Stored data entries:
········

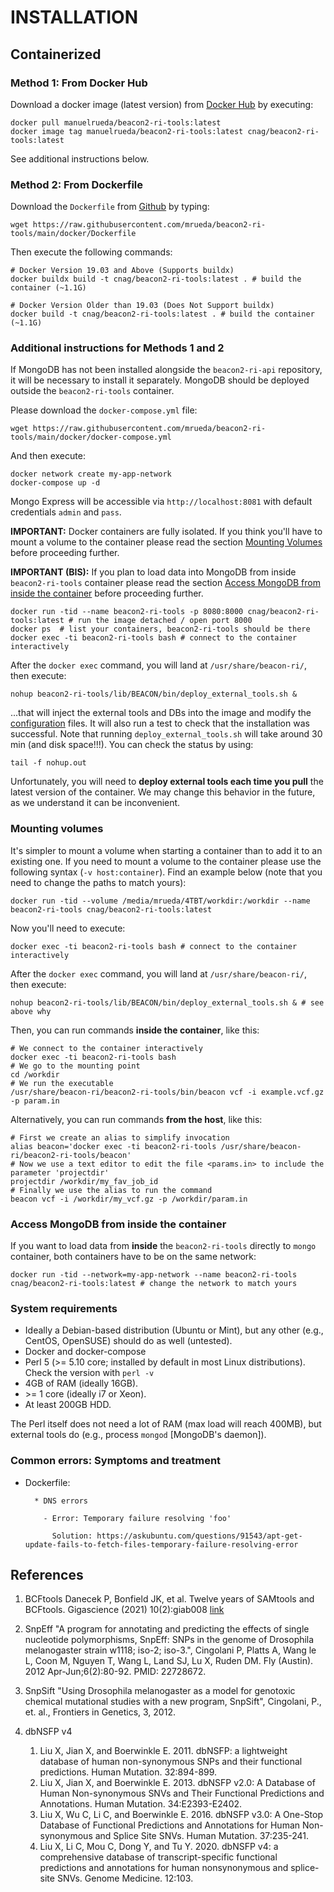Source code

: # INSTALLATION

## Containerized

### Method 1: From Docker Hub

Download a docker image (latest version) from [Docker Hub](https://hub.docker.com/r/manuelrueda/beacon2-ri-tools) by executing:

    docker pull manuelrueda/beacon2-ri-tools:latest
    docker image tag manuelrueda/beacon2-ri-tools:latest cnag/beacon2-ri-tools:latest

See additional instructions below.

### Method 2: From Dockerfile

Download the `Dockerfile` from [Github](https://github.com/mrueda/beacon2-ri-tools/blob/main/Dockerfile) by typing:

    wget https://raw.githubusercontent.com/mrueda/beacon2-ri-tools/main/docker/Dockerfile

Then execute the following commands:

    # Docker Version 19.03 and Above (Supports buildx)
    docker buildx build -t cnag/beacon2-ri-tools:latest . # build the container (~1.1G)

    # Docker Version Older than 19.03 (Does Not Support buildx)
    docker build -t cnag/beacon2-ri-tools:latest . # build the container (~1.1G)

### Additional instructions for Methods 1 and 2

If MongoDB has not been installed alongside the `beacon2-ri-api` repository, it will be necessary to install it separately. MongoDB should be deployed outside the `beacon2-ri-tools` container.

Please download the `docker-compose.yml` file:

    wget https://raw.githubusercontent.com/mrueda/beacon2-ri-tools/main/docker/docker-compose.yml

And then execute:

    docker network create my-app-network
    docker-compose up -d

Mongo Express will be accessible via `http://localhost:8081` with default credentials `admin` and `pass`.

**IMPORTANT:** Docker containers are fully isolated. If you think you'll have to mount a volume to the container please read the section [Mounting Volumes](#mounting-volumes) before proceeding further.

**IMPORTANT (BIS):** If you plan to load data into MongoDB from inside `beacon2-ri-tools` container please read the section [Access MongoDB from inside the container](#access-mongodb-from-inside-the-container) before proceeding further.

    docker run -tid --name beacon2-ri-tools -p 8080:8000 cnag/beacon2-ri-tools:latest # run the image detached / open port 8000
    docker ps  # list your containers, beacon2-ri-tools should be there
    docker exec -ti beacon2-ri-tools bash # connect to the container interactively

After the `docker exec` command, you will land at `/usr/share/beacon-ri/`, then execute:

    nohup beacon2-ri-tools/lib/BEACON/bin/deploy_external_tools.sh &

...that will inject the external tools and DBs into the image and modify the [configuration](#readme-md-setting-up-beacon) files. It will also run a test to check that the installation was successful. Note that running `deploy_external_tools.sh` will take around 30 min (and disk space!!!). You can check the status by using:

    tail -f nohup.out

Unfortunately, you will need to **deploy external tools each time you pull** the latest version of the container. We may change this behavior in the future, as we understand it can be inconvenient.

### Mounting volumes

It's simpler to mount a volume when starting a container than to add it to an existing one. If you need to mount a volume to the container please use the following syntax (`-v host:container`). Find an example below (note that you need to change the paths to match yours):

    docker run -tid --volume /media/mrueda/4TBT/workdir:/workdir --name beacon2-ri-tools cnag/beacon2-ri-tools:latest

Now you'll need to execute:

    docker exec -ti beacon2-ri-tools bash # connect to the container interactively

After the `docker exec` command, you will land at `/usr/share/beacon-ri/`, then execute:

    nohup beacon2-ri-tools/lib/BEACON/bin/deploy_external_tools.sh & # see above why

Then, you can run commands **inside the container**, like this:

    # We connect to the container interactively
    docker exec -ti beacon2-ri-tools bash
    # We go to the mounting point
    cd /workdir
    # We run the executable
    /usr/share/beacon-ri/beacon2-ri-tools/bin/beacon vcf -i example.vcf.gz -p param.in

Alternatively, you can run commands **from the host**, like this:

    # First we create an alias to simplify invocation
    alias beacon='docker exec -ti beacon2-ri-tools /usr/share/beacon-ri/beacon2-ri-tools/beacon'
    # Now we use a text editor to edit the file <params.in> to include the parameter 'projectdir'
    projectdir /workdir/my_fav_job_id
    # Finally we use the alias to run the command
    beacon vcf -i /workdir/my_vcf.gz -p /workdir/param.in

### Access MongoDB from inside the container

If you want to load data from **inside** the `beacon2-ri-tools` directly to `mongo` container, both containers have to be on the same network:

    docker run -tid --network=my-app-network --name beacon2-ri-tools cnag/beacon2-ri-tools:latest # change the network to match yours

### System requirements

- Ideally a Debian-based distribution (Ubuntu or Mint), but any other (e.g., CentOS, OpenSUSE) should do as well (untested).
- Docker and docker-compose
- Perl 5 (>= 5.10 core; installed by default in most Linux distributions). Check the version with `perl -v`
- 4GB of RAM (ideally 16GB).
- \>= 1 core (ideally i7 or Xeon).
- At least 200GB HDD.

The Perl itself does not need a lot of RAM (max load will reach 400MB), but external tools do (e.g., process `mongod` [MongoDB's daemon]).

### Common errors: Symptoms and treatment

  * Dockerfile:

          * DNS errors

            - Error: Temporary failure resolving 'foo'

              Solution: https://askubuntu.com/questions/91543/apt-get-update-fails-to-fetch-files-temporary-failure-resolving-error

## References

1. BCFtools
    Danecek P, Bonfield JK, et al. Twelve years of SAMtools and BCFtools. Gigascience (2021) 10(2):giab008 [link](https://pubmed.ncbi.nlm.nih.gov/33590861)

2.	SnpEff
    "A program for annotating and predicting the effects of single nucleotide polymorphisms, SnpEff: SNPs in the genome of Drosophila melanogaster strain w1118; iso-2; iso-3.", Cingolani P, Platts A, Wang le L, Coon M, Nguyen T, Wang L, Land SJ, Lu X, Ruden DM. Fly (Austin). 2012 Apr-Jun;6(2):80-92. PMID: 22728672.

3. SnpSift
    "Using Drosophila melanogaster as a model for genotoxic chemical mutational studies with a new program, SnpSift", Cingolani, P., et. al., Frontiers in Genetics, 3, 2012.

4.	dbNSFP v4
    1. Liu X, Jian X, and Boerwinkle E. 2011. dbNSFP: a lightweight database of human non-synonymous SNPs and their functional predictions. Human Mutation. 32:894-899.
    2. Liu X, Jian X, and Boerwinkle E. 2013. dbNSFP v2.0: A Database of Human Non-synonymous SNVs and Their Functional Predictions and Annotations. Human Mutation. 34:E2393-E2402.
    3. Liu X, Wu C, Li C, and Boerwinkle E. 2016. dbNSFP v3.0: A One-Stop Database of Functional Predictions and Annotations for Human Non-synonymous and Splice Site SNVs. Human Mutation. 37:235-241.
    4. Liu X, Li C, Mou C, Dong Y, and Tu Y. 2020. dbNSFP v4: a comprehensive database of transcript-specific functional predictions and annotations for human nonsynonymous and splice-site SNVs. Genome Medicine. 12:103.
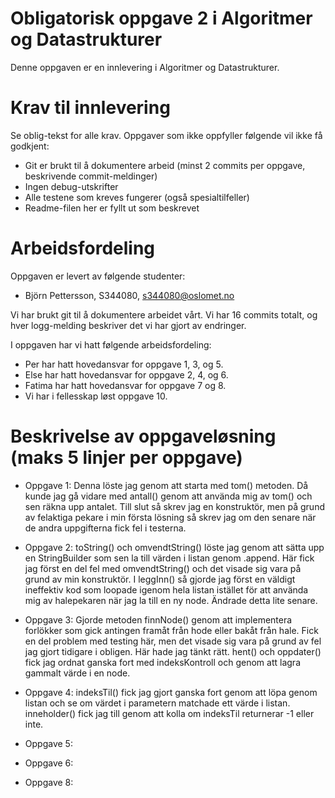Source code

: # Obligatorisk oppgave 2 i Algoritmer og Datastrukturer

Denne oppgaven er en innlevering i Algoritmer og Datastrukturer. 

# Krav til innlevering

Se oblig-tekst for alle krav. Oppgaver som ikke oppfyller følgende vil ikke få godkjent:

* Git er brukt til å dokumentere arbeid (minst 2 commits per oppgave, beskrivende commit-meldinger)	
* Ingen debug-utskrifter
* Alle testene som kreves fungerer (også spesialtilfeller)
* Readme-filen her er fyllt ut som beskrevet

# Arbeidsfordeling

Oppgaven er levert av følgende studenter:
* Björn Pettersson, S344080, s344080@oslomet.no

Vi har brukt git til å dokumentere arbeidet vårt. Vi har 16 commits totalt, og hver logg-melding beskriver det vi har gjort av endringer.

I oppgaven har vi hatt følgende arbeidsfordeling:
* Per har hatt hovedansvar for oppgave 1, 3, og 5. 
* Else har hatt hovedansvar for oppgave 2, 4, og 6. 
* Fatima har hatt hovedansvar for oppgave 7 og 8. 
* Vi har i fellesskap løst oppgave 10. 

# Beskrivelse av oppgaveløsning (maks 5 linjer per oppgave)

* Oppgave 1: Denna löste jag genom att starta med tom() metoden. Då kunde jag gå vidare med antall()
genom att använda mig av tom() och sen räkna upp antalet. Till slut så skrev jag en konstruktör,
men på grund av felaktiga pekare i min första lösning så skrev jag om den senare när de andra uppgifterna
fick fel i testerna.

* Oppgave 2: toString() och omvendtString() löste jag genom att sätta upp en StringBuilder som sen la till
värden i listan genom .append. Här fick jag först en del fel med omvendtString() och det visade sig vara på grund
av min konstruktör.
I leggInn() så gjorde jag först en väldigt ineffektiv kod som loopade igenom hela listan istället för att
använda mig av halepekaren när jag la till en ny node. Ändrade detta lite senare.

* Oppgave 3: Gjorde metoden finnNode() genom att implementera forlökker som gick antingen framåt från hode eller
bakåt från hale. Fick en del problem med testing här, men det visade sig vara på grund av fel jag gjort tidigare
i obligen. Här hade jag tänkt rätt.
hent() och oppdater() fick jag ordnat ganska fort med indeksKontroll och genom att lagra gammalt värde i en node.

* Oppgave 4: indeksTil() fick jag gjort ganska fort genom att löpa genom listan och se om värdet i parametern
matchade ett värde i listan. inneholder() fick jag till genom att kolla om indeksTil returnerar -1 eller inte.

* Oppgave 5:

* Oppgave 6:

* Oppgave 8:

········

# EXERCISE GOAL
What you give back must be the stretch above, starting at the line with "see above why" and ending at the line with "# We run the executable", copied exactly.

# YOUR SOLUTION
    nohup beacon2-ri-tools/lib/BEACON/bin/deploy_external_tools.sh & # see above why

Then, you can run commands **inside the container**, like this:

    # We connect to the container interactively
    docker exec -ti beacon2-ri-tools bash
    # We go to the mounting point
    cd /workdir
    # We run the executable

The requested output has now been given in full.